しかし、過去にそのIPアドレスからスパムが発信されていた、大量に発生するバウンスを放置していた、近隣のIPアドレスがブロックされる巻き添えで自分もブロックされている、などの理由で特定の相手から接続を拒否されるというケースがたまーにあります。
同じ理由でSpamhausなどのDNSベースのブラックリストに載っている事もあります。
しかし、過去にそのIPアドレスからスパムが発信されていた、大量に発生するバウンスを放置していた、近隣のIPアドレスがブロックされる巻き添えで自分もブロックされている、などの理由で特定の相手から接続を拒否されるというケースがたまーにあります。
同じ理由でSpamhausなどのDNSベースのブラックリストに載っている事もあります。
予備・バックアップ・FallbackとしてもSendGrid
IPアドレスを変更する事やブラックリストの解除を相手にお願いする事が困難である場合、その相手に送る時に限り別のMTAからメールを送る必要があります。そこで自前のMTAからSendGridを経由して送信するという手段が浮上します。0. authinfo: SMTP認証の事前準備
0.1 sendmail.cf
SendGridへリレーするにはSMTP認証が必要です。Sendmailが自動的にSMTP認証を経由してリレーできるようにauthinfoを有効にしたsendmail.cfを作ります。元になるsendmail.mcはLinuxでパッケージから入れた場合は/usr/share/sendmail-cf/cfの中に、ソースビルドした場合はsendmail-8.14.5/cf/cfで見つかるでしょう。FEATURE(`authinfo')
sendmail.mcに上記のFEATUREを書いて、sendmail.cfをmakeして、/etc/mail/sendmail.cfとしてインストールするとよいです。/etc/mail/sendmail.cfを上書きする前にバックアップを忘れずに。
# cp /etc/mail/sendmail.cf /etc/mail/sendmail.`date '+%F'`.cf⏎
# cp ./sendmail.cf /etc/mail/sendmail.cf⏎
0.2 /etc/mail/authinfo.db
次にSMTP認証用のユーザ名とパスワードを設定します。内容は/etc/mail/accessに書いてもよいのですが、SMTP認証のパスワードを生で書くので別ファイルに書いてパーミッションを厳しくしておいた方が合理的です。# cd /etc/mail⏎
# vi ./authinfo⏎
AuthInfo:smtp.sendgrid.net "U:SMTP認証のユーザ名" "P:パスワード" "M:PLAIN"

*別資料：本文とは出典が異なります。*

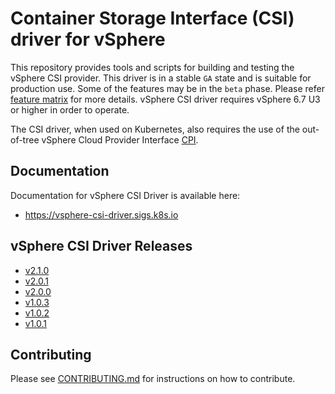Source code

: <!-- markdownlint-disable MD034 -->
# Container Storage Interface (CSI) driver for vSphere

This repository provides tools and scripts for building and testing the vSphere CSI provider. This driver is in a stable `GA` state and is suitable for production use. Some of the features may be in the `beta` phase. Please refer [feature matrix](https://vsphere-csi-driver.sigs.k8s.io/supported_features_matrix.html) for more details.  vSphere CSI driver requires vSphere 6.7 U3 or higher in order to operate.

The CSI driver, when used on Kubernetes, also requires the use of the out-of-tree vSphere Cloud Provider Interface [CPI](https://github.com/kubernetes/cloud-provider-vsphere).

## Documentation

Documentation for vSphere CSI Driver is available here:

* <https://vsphere-csi-driver.sigs.k8s.io>

## vSphere CSI Driver Releases

* [v2.1.0](docs/book/releases/v2.1.0.md)
* [v2.0.1](docs/book/releases/v2.0.1.md)
* [v2.0.0](docs/book/releases/v2.0.0.md)
* [v1.0.3](docs/book/releases/v1.0.3.md)
* [v1.0.2](docs/book/releases/v1.0.2.md)
* [v1.0.1](docs/book/releases/v1.0.1.md)

## Contributing

Please see [CONTRIBUTING.md](CONTRIBUTING.md) for instructions on how to contribute.
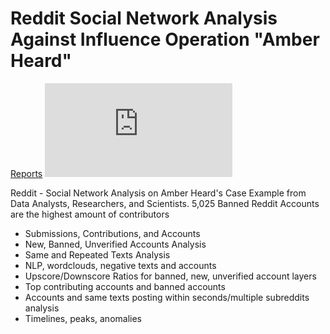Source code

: # Reddit Social Network Analysis Against Influence Operation "Amber Heard"

[Reports](https://cutt.us/AH_reddit)
![alt text](https://cutt.us/qrcoder.php?size=180&qr=https://cutt.us/AH_reddit)

Reddit - Social Network Analysis on Amber Heard's Case Example from Data Analysts, Researchers, and Scientists.
5,025 Banned Reddit Accounts are the highest amount of contributors

- Submissions, Contributions, and Accounts
- New, Banned, Unverified Accounts Analysis
- Same and Repeated Texts Analysis
- NLP, wordclouds, negative texts and accounts
- Upscore/Downscore Ratios for banned, new, unverified account layers
- Top contributing accounts and banned accounts
- Accounts and same texts posting within seconds/multiple subreddits analysis
- Timelines, peaks, anomalies

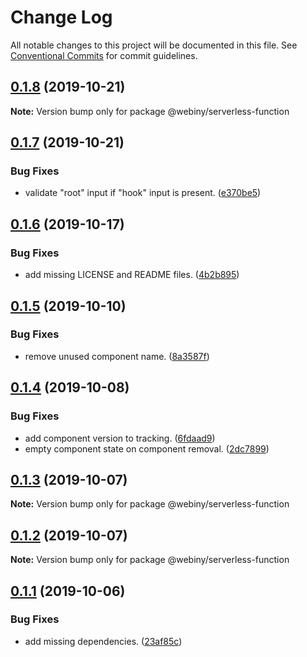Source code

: # Change Log

All notable changes to this project will be documented in this file.
See [Conventional Commits](https://conventionalcommits.org) for commit guidelines.

## [0.1.8](https://github.com/Webiny/webiny-js/compare/@webiny/serverless-function@0.1.7...@webiny/serverless-function@0.1.8) (2019-10-21)

**Note:** Version bump only for package @webiny/serverless-function





## [0.1.7](https://github.com/Webiny/webiny-js/compare/@webiny/serverless-function@0.1.6...@webiny/serverless-function@0.1.7) (2019-10-21)


### Bug Fixes

* validate "root" input if "hook" input is present. ([e370be5](https://github.com/Webiny/webiny-js/commit/e370be516c7ae5eb6d2abbe1907a18599abe404a))





## [0.1.6](https://github.com/Webiny/webiny-js/compare/@webiny/serverless-function@0.1.5...@webiny/serverless-function@0.1.6) (2019-10-17)


### Bug Fixes

* add missing LICENSE and README files. ([4b2b895](https://github.com/Webiny/webiny-js/commit/4b2b895))





## [0.1.5](https://github.com/Webiny/webiny-js/compare/@webiny/serverless-function@0.1.4...@webiny/serverless-function@0.1.5) (2019-10-10)


### Bug Fixes

* remove unused component name. ([8a3587f](https://github.com/Webiny/webiny-js/commit/8a3587f))





## [0.1.4](https://github.com/Webiny/webiny-js/compare/@webiny/serverless-function@0.1.3...@webiny/serverless-function@0.1.4) (2019-10-08)


### Bug Fixes

* add component version to tracking. ([6fdaad9](https://github.com/Webiny/webiny-js/commit/6fdaad9))
* empty component state on component removal. ([2dc7899](https://github.com/Webiny/webiny-js/commit/2dc7899))





## [0.1.3](https://github.com/Webiny/webiny-js/compare/@webiny/serverless-function@0.1.2...@webiny/serverless-function@0.1.3) (2019-10-07)

**Note:** Version bump only for package @webiny/serverless-function





## [0.1.2](https://github.com/Webiny/webiny-js/compare/@webiny/serverless-function@0.1.1...@webiny/serverless-function@0.1.2) (2019-10-07)

**Note:** Version bump only for package @webiny/serverless-function





## [0.1.1](https://github.com/Webiny/webiny-js/compare/@webiny/serverless-function@0.1.0...@webiny/serverless-function@0.1.1) (2019-10-06)


### Bug Fixes

* add missing dependencies. ([23af85c](https://github.com/Webiny/webiny-js/commit/23af85c))
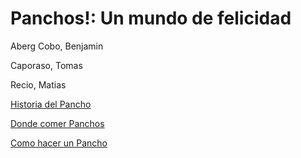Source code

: # Panchos!: Un mundo de felicidad
Aberg Cobo, Benjamin

Caporaso, Tomas

Recio, Matias

[Historia del Pancho](https://github.com/Masega360/MarkdownGuideBookProject/blob/1355355ad9b6a7a66cc42e4abf66ebb74ef2e697/Historia-del-pancho.md)

[Donde comer Panchos](https://github.com/Masega360/MarkdownGuideBookProject/blob/1355355ad9b6a7a66cc42e4abf66ebb74ef2e697/donde_panchos.md)

[Como hacer un Pancho](https://github.com/Masega360/MarkdownGuideBookProject/blob/1355355ad9b6a7a66cc42e4abf66ebb74ef2e697/donde_panchos.md)

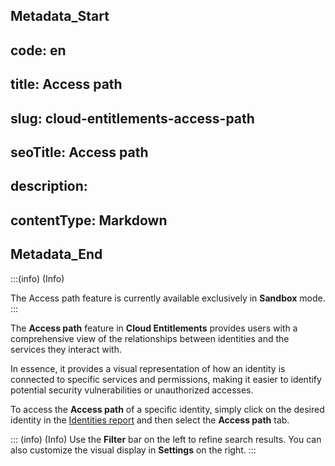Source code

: ## Metadata_Start 
## code: en
## title: Access path 
## slug: cloud-entitlements-access-path 
## seoTitle: Access path 
## description:  
## contentType: Markdown 
## Metadata_End
:::(info) (Info)

The Access path feature is currently available exclusively in **Sandbox** mode.
:::

The **Access path** feature in **Cloud Entitlements** provides users with a comprehensive view of the relationships between identities and the services they interact with.

In essence, it provides a visual representation of how an identity is connected to specific services and permissions, making it easier to identify potential security vulnerabilities or unauthorized accesses.

To access the **Access path** of a specific identity, simply click on the desired identity in the [Identities report](/v3-32/docs/cloud-entitlements-identities-report) and then select the **Access path** tab.


::: (info) (Info)
Use the **Filter** bar on the left to refine search results. You can also customize the visual display in **Settings** on the right.
:::

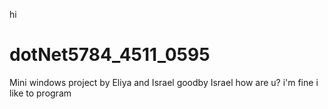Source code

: hi
# dotNet5784_4511_0595
Mini windows project by Eliya and Israel
goodby Israel
how are u?
i'm fine
i like to program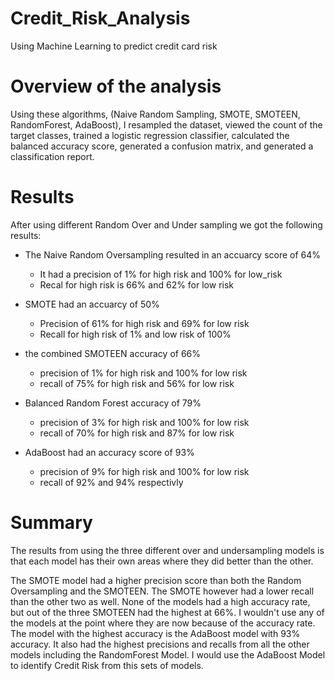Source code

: # Credit_Risk_Analysis
Using Machine Learning to predict credit card risk

# Overview of the analysis

Using these algorithms, (Naive Random Sampling, SMOTE, SMOTEEN, RandomForest, AdaBoost), I resampled the dataset, viewed the count of the target classes, trained a logistic regression classifier, calculated the balanced accuracy score, generated a confusion matrix, and generated a classification report.



# Results

After using different Random Over and Under sampling we got the following results:

- The Naive Random Oversampling resulted in an accuarcy score of 64%
    - It had a precision of 1% for high risk and 100% for low_risk
    - Recal for high risk  is 66% and 62% for low risk

- SMOTE had an accuarcy of 50%
    - Precision of 61% for high risk and 69% for low risk
    -  Recall for high risk of 1% and low risk of 100%


- the combined SMOTEEN accuracy of 66%
    - precision of 1% for high risk and 100% for low risk
    - recall of 75% for high risk and 56% for low risk

- Balanced Random Forest accuracy of 79%
    - precision of 3% for high risk and 100% for low risk
    - recall  of 70% for high risk and 87% for low risk

- AdaBoost had an accuracy score of 93%
    - precision of 9% for high risk and 100% for low risk
    - recall of 92% and 94% respectivly


# Summary 

The results from using the three different over and undersampling models is that each model has their own areas where they did better than the other.

The SMOTE model had a higher precision score than both the Random Oversampling and the SMOTEEN. The SMOTE however had a lower recall than the other two as well. None of the models had a high accuracy rate, but out of the three SMOTEEN had the highest at 66%. I wouldn't use any of the models at the point where they are now because of the accuracy rate. The model with the highest accuracy is the AdaBoost model with 93% accuracy. It also had the highest precisions and recalls from all the other models including the RandomForest Model. I would use the AdaBoost Model to identify Credit Risk from this sets of models.

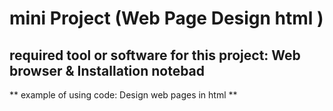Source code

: # mini Project (Web Page Design html ) 
## required tool or software for this project: Web browser  & Installation notebad 
** example of using code: Design web pages in html **
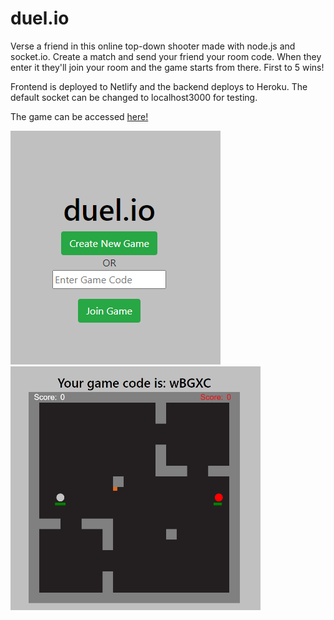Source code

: # duel.io
Verse a friend in this online top-down shooter made with node.js and socket.io.
Create a match and send your friend your room code. When they enter it they'll join
your room and the game starts from there. First to 5 wins! 

Frontend is deployed to Netlify and the backend deploys to Heroku. The default socket can be changed to 
localhost3000 for testing.

The game can be accessed [here!](https://duelio.netlify.app/) 

![menu](https://github.com/fabian-fagan/duel.io/blob/main/images/menu.PNG) 
![game](https://github.com/fabian-fagan/duel.io/blob/main/images/game.png)
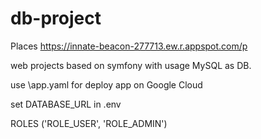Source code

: # db-project
 
Places
https://innate-beacon-277713.ew.r.appspot.com/p

web projects based on symfony
with usage MySQL as DB.

use \app.yaml for deploy app on Google Cloud

set DATABASE_URL in \.env

ROLES ('ROLE_USER', 'ROLE_ADMIN')
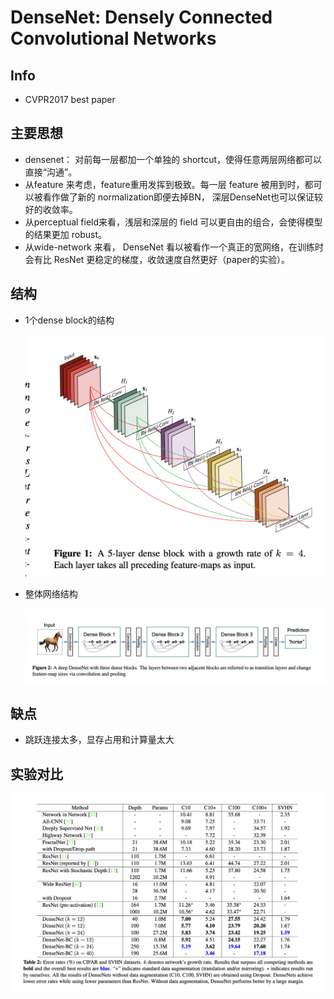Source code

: # DenseNet: Densely Connected Convolutional Networks
## Info
- CVPR2017 best paper
## 主要思想
- densenet： 对前每一层都加一个单独的 shortcut，使得任意两层网络都可以直接“沟通”。
- 从feature 来考虑，feature重用发挥到极致。每一层 feature 被用到时，都可以被看作做了新的 normalization即便去掉BN， 深层DenseNet也可以保证较好的收敛率。
- 从perceptual field来看，浅层和深层的 field 可以更自由的组合，会使得模型的结果更加 robust。
- 从wide-network 来看， DenseNet 看以被看作一个真正的宽网络，在训练时会有比 ResNet 更稳定的梯度，收敛速度自然更好（paper的实验）。

## 结构
- 1个dense block的结构
  
  ![](img/1.png)
- 整体网络结构
  
  ![](img/2.png)
## 缺点
- 跳跃连接太多，显存占用和计算量太大

## 实验对比

  ![](img/3.png)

# makemap hash authinfo.db < authinfo⏎
# chown root ./authinfo*⏎
# chmod 0600 ./authinfo*⏎
# kill -HUP `head -1 /var/run/sendmail.pid`⏎
/etc/mail/authinfoファイルを作って、makemapして、念のためauthinfoを組み込んだsendmail.cfがちゃ〜んと動くかの確認という事でsendmailを再起動しています。RedHatな人なら/etc/rc.d/init.d/sendmail restartでもよいです。
1. define(`SMART_HOST',`smtp.sendgrid.net')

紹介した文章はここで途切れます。